Oh no, you don't ask for feedback from your colleagues - you get it from
people with the problem you're solving. From users. Your fellow developers
can't even _know_ if you solved the user problem; the best they can do is
point out things like grammatical errors which, as you say, is useless.

 _EDIT_ I guess your PHP friend wouldn't have been able to bring over users
for his very his first app, and I bet he remembers it vividly. You could email
him, or talk on the phone. He's not the only person in the world to have
shipped, but you know him, so he's an excellent person to start with. You
_could_ visit him. Consider: 500 km vs. 4 weeks. Sounds ridiculous, but if you
take this journey, you won't forget his point of view.

------
SMrF
"But usually after two to four weeks, the project just fails. We've lost faith
in it."

Well there's your problem. Assuming you are working part time, two to four
weeks is not even remotely enough time to build even the simplest of
businesses. Note I'm not talking about building an application, which you
could complete in 3-4 weeks, I'm talking about building a business.

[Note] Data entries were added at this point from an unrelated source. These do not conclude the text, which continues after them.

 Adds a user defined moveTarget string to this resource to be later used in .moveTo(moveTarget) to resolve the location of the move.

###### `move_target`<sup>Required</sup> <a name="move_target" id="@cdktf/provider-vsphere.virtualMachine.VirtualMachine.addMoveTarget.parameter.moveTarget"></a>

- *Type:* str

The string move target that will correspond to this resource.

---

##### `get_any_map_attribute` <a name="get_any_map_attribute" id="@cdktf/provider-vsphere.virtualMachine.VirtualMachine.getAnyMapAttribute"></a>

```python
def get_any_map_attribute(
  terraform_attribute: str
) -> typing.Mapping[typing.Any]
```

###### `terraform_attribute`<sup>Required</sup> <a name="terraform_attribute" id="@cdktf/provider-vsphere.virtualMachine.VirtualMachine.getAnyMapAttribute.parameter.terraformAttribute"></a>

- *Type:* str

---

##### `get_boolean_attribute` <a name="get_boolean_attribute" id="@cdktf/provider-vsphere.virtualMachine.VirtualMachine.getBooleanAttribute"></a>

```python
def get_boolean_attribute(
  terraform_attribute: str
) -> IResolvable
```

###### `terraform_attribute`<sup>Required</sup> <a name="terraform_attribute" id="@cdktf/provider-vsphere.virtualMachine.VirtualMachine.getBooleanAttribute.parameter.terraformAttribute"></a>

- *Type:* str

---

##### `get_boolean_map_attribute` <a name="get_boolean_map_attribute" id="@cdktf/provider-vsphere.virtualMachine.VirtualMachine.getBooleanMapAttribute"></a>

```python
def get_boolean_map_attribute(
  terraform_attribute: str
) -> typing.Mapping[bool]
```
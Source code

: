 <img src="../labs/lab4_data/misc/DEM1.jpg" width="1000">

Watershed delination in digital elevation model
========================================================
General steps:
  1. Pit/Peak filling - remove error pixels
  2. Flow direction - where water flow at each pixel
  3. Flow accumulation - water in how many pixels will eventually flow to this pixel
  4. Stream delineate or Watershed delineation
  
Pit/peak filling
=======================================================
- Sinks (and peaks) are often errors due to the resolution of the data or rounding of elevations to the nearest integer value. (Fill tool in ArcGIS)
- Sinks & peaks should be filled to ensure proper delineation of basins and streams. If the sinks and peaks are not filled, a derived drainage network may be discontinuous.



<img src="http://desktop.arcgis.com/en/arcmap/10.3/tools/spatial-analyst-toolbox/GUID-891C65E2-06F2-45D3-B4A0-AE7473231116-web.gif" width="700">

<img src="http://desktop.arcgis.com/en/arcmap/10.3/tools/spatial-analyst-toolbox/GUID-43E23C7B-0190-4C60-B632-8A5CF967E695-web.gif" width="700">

I would guess a more reasonable timeline for starting something in your spare
time would be about 6 months until you get your first revenue, (or more likely
your first 'pivot' because you finally have enough data to realize your idea
sucks). I wouldn't be surprised if it took longer. So, whatever you choose to
do, try to ask yourself if you are willing to spend most of your spare time
for the next year working on it before you even see any money. As soon as you
start passing ideas through this filter, I think you'll find more success.

Any more optimistic timeline is a time fantasy.

Side note: this is in my opinion the problem with starting something on the
side. It's far too slow. Sometimes it looks like I'm going to be 30 before I
make a dime! I think I could cut down this cycle to 2-3 months to my first
'pivot' if I was full time. In other words I think working full time would
move things along 4X as fast. Add a competent cofounder and you could probably
almost double that.

------
edw519
Imagine this title: "Our 8 year old still crawls because we gave up teaching
her to walk"

Absurd, huh? Not really. It's the same thing.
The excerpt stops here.